今回は1986年にエニックスより発売されたファミリーコンピューター用ソフト「ドラゴンクエスト」を取り上げたい。
このゲームは家庭用ゲーム機初のオリジナルRPGということで注目を集め、今日まで続くドラゴンクエストシリーズの源流かつ、家庭用RPGの金字塔として多くのファンに愛される作品となった。
2016年1月に発売されたスピンオフタイトルの「ドラゴンクエストビルダーズ アレフガルドを復活せよ」や2003年からゲームセンターなどに置かれた「剣神ドラゴンクエスト」は、このドラゴンクエストⅠ(以下DQ1)の舞台を元に作られている。

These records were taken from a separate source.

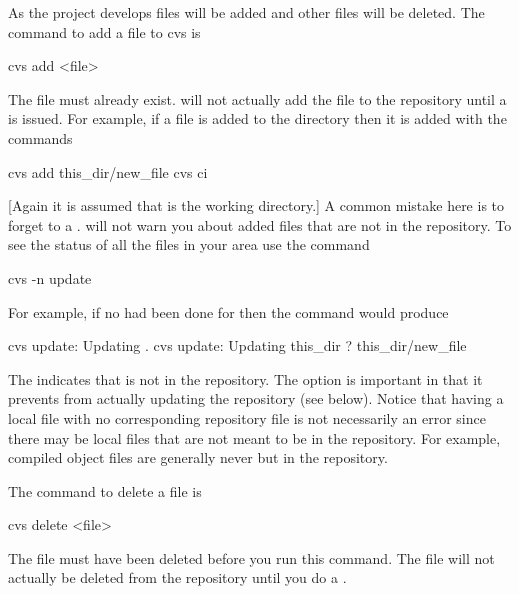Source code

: As the project develops files will be added and other files will be
deleted. The command to add a file to cvs is
\begin{example}
  cvs add <file>
\end{example}
The file must already exist. \cvs will not actually add the file to
the repository until a  is issued. For example, if a file
 is added to the  directory then it is added
with the commands
\begin{example}
  cvs add this_dir/new_file
  cvs ci
\end{example}
[Again it is assumed that  is the working directory.] A common
mistake here is to forget to a .  will not warn
you about added files that are not in the repository. To see the
status of all the files in your area use the command
\begin{example}
  cvs -n update
\end{example}
For example, if no  had been done for  then
the  command would produce
\begin{example}
  cvs update: Updating .
  cvs update: Updating this_dir
  ? this_dir/new_file
\end{example}
The  indicates that  is not in the repository. The
 option is important in that it prevents  from actually
updating the repository (see below). Notice that having a local file
with no corresponding repository file is not necessarily an error
since there may be local files that are not meant to be in the
repository. For example, compiled object files are generally never but
in the repository.

The command to delete a file is
\begin{example}
  cvs delete <file>
\end{example}
The file must have been deleted before you run this command. The file
will not actually be deleted from the repository until you do a
.


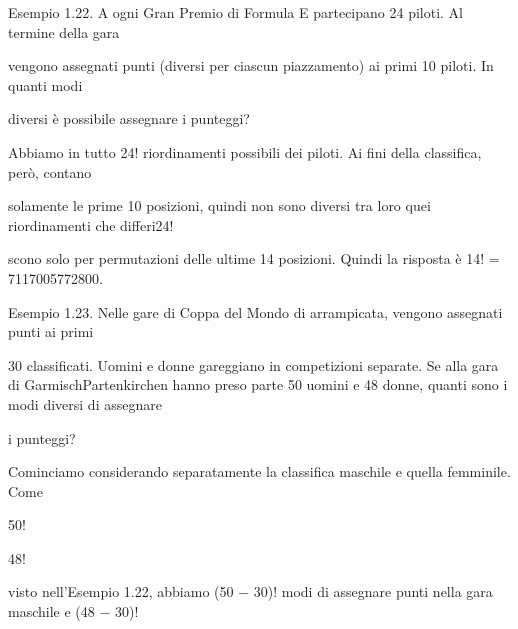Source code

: \documentclass[a4paper,portrait,12pt]{article}
\begin{document}
\begin{flushleft}
Esempio 1.22. A ogni Gran Premio di Formula E partecipano 24 piloti. Al termine della gara
\end{flushleft}


\begin{flushleft}
vengono assegnati punti (diversi per ciascun piazzamento) ai primi 10 piloti. In quanti modi
\end{flushleft}


\begin{flushleft}
diversi \`{e} possibile assegnare i punteggi?
\end{flushleft}


\begin{flushleft}
Abbiamo in tutto 24! riordinamenti possibili dei piloti. Ai fini della classifica, per\`{o}, contano
\end{flushleft}


\begin{flushleft}
solamente le prime 10 posizioni, quindi non sono diversi tra loro quei riordinamenti che differi24!
\end{flushleft}


\begin{flushleft}
scono solo per permutazioni delle ultime 14 posizioni. Quindi la risposta \`{e} 14! = 7117005772800.
\end{flushleft}


\begin{flushleft}
Esempio 1.23. Nelle gare di Coppa del Mondo di arrampicata, vengono assegnati punti ai primi
\end{flushleft}


\begin{flushleft}
30 classificati. Uomini e donne gareggiano in competizioni separate. Se alla gara di GarmischPartenkirchen hanno preso parte 50 uomini e 48 donne, quanti sono i modi diversi di assegnare
\end{flushleft}


\begin{flushleft}
i punteggi?
\end{flushleft}


\begin{flushleft}
Cominciamo considerando separatamente la classifica maschile e quella femminile. Come
\end{flushleft}


50!


48!


\begin{flushleft}
visto nell'Esempio 1.22, abbiamo (50 $-$ 30)! modi di assegnare punti nella gara maschile e (48 $-$ 30)!
\end{flushleft}
\end{document}
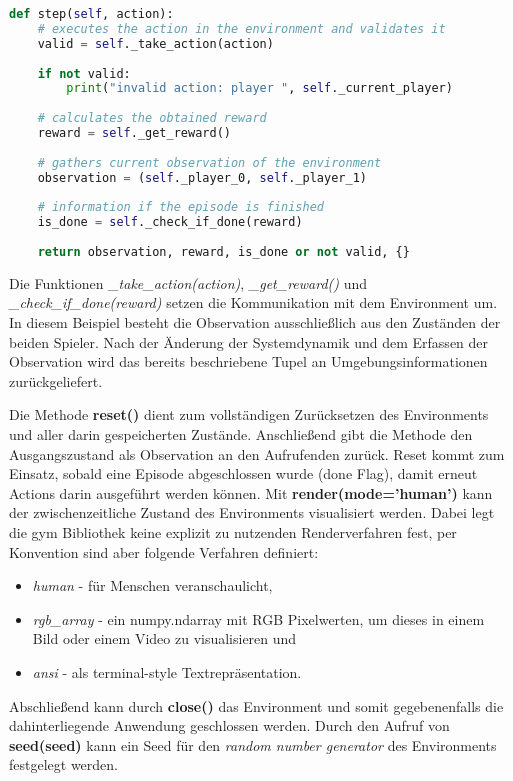 \documentclass[11pt]{scrartcl}
\begin{document}
\newpage
\begin{lstlisting}[language=Python, caption=step method, label=lst:step-method]
def step(self, action):
	# executes the action in the environment and validates it
	valid = self._take_action(action)
	
	if not valid:
		print("invalid action: player ", self._current_player)
	
	# calculates the obtained reward
	reward = self._get_reward()
	
	# gathers current observation of the environment
	observation = (self._player_0, self._player_1)
	
	# information if the episode is finished
	is_done = self._check_if_done(reward)
    
	return observation, reward, is_done or not valid, {}
\end{lstlisting}
\noindent
Die Funktionen \textit{\_take\_action(action)}, \textit{\_get\_reward()} und
\textit{\_check\_if\_done(reward)} setzen die Kommunikation mit dem Environment um. In
diesem Beispiel besteht die Observation ausschließlich aus den Zuständen der beiden Spieler.
Nach der Änderung der Systemdynamik und dem Erfassen der Observation wird das bereits
beschriebene Tupel an Umgebungsinformationen zurückgeliefert.

Die Methode \textbf{reset()} dient zum vollständigen Zurücksetzen des Environments und aller
darin gespeicherten Zustände. Anschließend gibt die Methode den Ausgangszustand als Observation
an den Aufrufenden zurück. Reset kommt zum Einsatz, sobald eine Episode abgeschlossen wurde
(done Flag), damit erneut Actions darin ausgeführt werden können.
\newline
\noindent
Mit \textbf{render(mode='human')} kann der zwischenzeitliche Zustand des Environments
visualisiert werden. Dabei legt die gym Bibliothek keine explizit zu nutzenden Renderverfahren
fest, per Konvention sind aber folgende Verfahren definiert: 

\begin{itemize}
\itemsep0pt
\item \textit{human} - für Menschen veranschaulicht, 
\item \textit{rgb\_array} - ein numpy.ndarray mit RGB Pixelwerten, um dieses in einem Bild oder einem 
Video zu visualisieren und 
\item \textit{ansi} - als terminal-style Textrepräsentation.
\end{itemize}
\noindent
Abschließend kann durch \textbf{close()} das Environment und somit gegebenenfalls die 
dahinterliegende Anwendung geschlossen werden. Durch den Aufruf von 
\textbf{seed(seed)} kann ein Seed für den \textit{random number generator}
des Environments festgelegt werden.
\end{document}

この作品はマイナーなPCゲームの1ジャンルであったRPGというジャンルを日本中に広めた立役者となったわけだが、このDQ1は海外のRPGゲームの良いとこどりで生まれたゲームだった。町の移動やフィールド移動などの部分は「ウルティマ」というゲームを、敵との戦闘などは「ウィザードリィ」の要素を取り入れたハイブリッド型のゲームとなった

参考画像

ultima1.gif
ウルティマ1
http://fencerqueeen.web.fc2.com/ultima_history.htm

20131201201852.jpg

DQ1
http://d.hatena.ne.jp/morisawajun/20131202/1385946553

wizardry1.gif
ウィザードリィ1
http://oldgames.ganje.de/pictures/wizardry_1__proving_grounds_of_the_mad_overlord_2.gif
DQ1戦闘

DQ1
http://d.hatena.ne.jp/morisawajun/20131202/1385946553


ご覧いただければ、「ああ確かに」という感想が出てくるかと思う。ウルティマは1980年、ウィザードリィは1981年に発売されたので、DQ1よりかなり先に発売されたことになる。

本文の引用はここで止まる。